- Description of the task:
From the data below, please reproduce exactly everything from the line that contains "- Brainstorming: Conducting" down to the line that contains "Definition: Describe how", with both ends included.
-*-
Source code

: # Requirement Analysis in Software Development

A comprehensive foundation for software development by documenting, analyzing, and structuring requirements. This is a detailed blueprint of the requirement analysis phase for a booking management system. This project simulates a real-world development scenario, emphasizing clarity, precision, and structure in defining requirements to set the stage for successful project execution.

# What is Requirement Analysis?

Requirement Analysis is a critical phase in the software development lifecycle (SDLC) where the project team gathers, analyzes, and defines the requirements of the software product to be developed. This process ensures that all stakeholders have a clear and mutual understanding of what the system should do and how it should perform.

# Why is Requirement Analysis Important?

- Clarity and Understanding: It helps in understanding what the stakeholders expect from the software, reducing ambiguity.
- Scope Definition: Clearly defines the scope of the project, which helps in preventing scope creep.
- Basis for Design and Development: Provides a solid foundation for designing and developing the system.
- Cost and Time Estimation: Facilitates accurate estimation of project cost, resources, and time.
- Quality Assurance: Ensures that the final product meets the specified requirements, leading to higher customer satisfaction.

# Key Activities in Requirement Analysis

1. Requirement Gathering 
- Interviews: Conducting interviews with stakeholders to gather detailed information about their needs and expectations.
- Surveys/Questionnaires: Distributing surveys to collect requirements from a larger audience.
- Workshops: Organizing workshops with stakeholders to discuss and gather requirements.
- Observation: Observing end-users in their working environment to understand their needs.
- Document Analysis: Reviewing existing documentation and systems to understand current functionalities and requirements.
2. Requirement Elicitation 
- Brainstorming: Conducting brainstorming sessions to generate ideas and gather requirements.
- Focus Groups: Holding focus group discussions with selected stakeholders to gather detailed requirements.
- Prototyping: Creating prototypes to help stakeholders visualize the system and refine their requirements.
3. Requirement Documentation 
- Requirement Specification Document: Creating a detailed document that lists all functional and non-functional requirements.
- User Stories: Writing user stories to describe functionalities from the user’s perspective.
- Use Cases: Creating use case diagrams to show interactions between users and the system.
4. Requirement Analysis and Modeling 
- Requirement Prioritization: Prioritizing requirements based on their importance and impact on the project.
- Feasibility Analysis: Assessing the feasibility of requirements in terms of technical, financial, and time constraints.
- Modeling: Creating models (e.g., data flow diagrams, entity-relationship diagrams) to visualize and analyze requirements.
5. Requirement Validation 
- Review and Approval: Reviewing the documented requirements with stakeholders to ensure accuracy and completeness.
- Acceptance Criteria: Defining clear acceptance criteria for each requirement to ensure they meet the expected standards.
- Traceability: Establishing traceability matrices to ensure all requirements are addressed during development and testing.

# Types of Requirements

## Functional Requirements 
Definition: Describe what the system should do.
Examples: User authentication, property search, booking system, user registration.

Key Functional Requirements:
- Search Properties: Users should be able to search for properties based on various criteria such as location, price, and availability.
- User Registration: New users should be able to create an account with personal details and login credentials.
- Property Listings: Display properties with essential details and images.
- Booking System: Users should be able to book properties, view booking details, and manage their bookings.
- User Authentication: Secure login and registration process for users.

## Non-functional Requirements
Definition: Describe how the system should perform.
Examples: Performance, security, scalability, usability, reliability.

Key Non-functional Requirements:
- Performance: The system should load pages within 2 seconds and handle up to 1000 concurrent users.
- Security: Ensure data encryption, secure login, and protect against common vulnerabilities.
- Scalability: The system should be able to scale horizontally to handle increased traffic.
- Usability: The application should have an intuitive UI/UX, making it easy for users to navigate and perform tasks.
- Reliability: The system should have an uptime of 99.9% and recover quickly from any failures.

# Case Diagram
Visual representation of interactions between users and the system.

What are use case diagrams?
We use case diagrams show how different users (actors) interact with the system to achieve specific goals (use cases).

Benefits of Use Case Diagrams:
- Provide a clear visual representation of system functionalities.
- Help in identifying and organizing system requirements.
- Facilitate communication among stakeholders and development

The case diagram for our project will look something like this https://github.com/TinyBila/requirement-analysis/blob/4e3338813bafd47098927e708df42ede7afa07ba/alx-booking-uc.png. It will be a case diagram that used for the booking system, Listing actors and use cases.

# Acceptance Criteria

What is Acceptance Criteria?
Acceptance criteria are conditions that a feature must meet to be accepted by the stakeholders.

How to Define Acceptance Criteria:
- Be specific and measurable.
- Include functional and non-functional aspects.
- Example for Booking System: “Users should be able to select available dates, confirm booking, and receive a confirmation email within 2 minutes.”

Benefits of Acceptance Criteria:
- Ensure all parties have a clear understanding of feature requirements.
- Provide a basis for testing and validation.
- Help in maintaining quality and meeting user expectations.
-*-
- Task output:
- Brainstorming: Conducting brainstorming sessions to generate ideas and gather requirements.
- Focus Groups: Holding focus group discussions with selected stakeholders to gather detailed requirements.
- Prototyping: Creating prototypes to help stakeholders visualize the system and refine their requirements.
3. Requirement Documentation 
- Requirement Specification Document: Creating a detailed document that lists all functional and non-functional requirements.
- User Stories: Writing user stories to describe functionalities from the user’s perspective.
- Use Cases: Creating use case diagrams to show interactions between users and the system.
4. Requirement Analysis and Modeling 
- Requirement Prioritization: Prioritizing requirements based on their importance and impact on the project.
- Feasibility Analysis: Assessing the feasibility of requirements in terms of technical, financial, and time constraints.
- Modeling: Creating models (e.g., data flow diagrams, entity-relationship diagrams) to visualize and analyze requirements.
5. Requirement Validation 
- Review and Approval: Reviewing the documented requirements with stakeholders to ensure accuracy and completeness.
- Acceptance Criteria: Defining clear acceptance criteria for each requirement to ensure they meet the expected standards.
- Traceability: Establishing traceability matrices to ensure all requirements are addressed during development and testing.

# Types of Requirements

## Functional Requirements 
Definition: Describe what the system should do.
Examples: User authentication, property search, booking system, user registration.

Key Functional Requirements:
- Search Properties: Users should be able to search for properties based on various criteria such as location, price, and availability.
- User Registration: New users should be able to create an account with personal details and login credentials.
- Property Listings: Display properties with essential details and images.
- Booking System: Users should be able to book properties, view booking details, and manage their bookings.
- User Authentication: Secure login and registration process for users.

## Non-functional Requirements
Definition: Describe how the system should perform.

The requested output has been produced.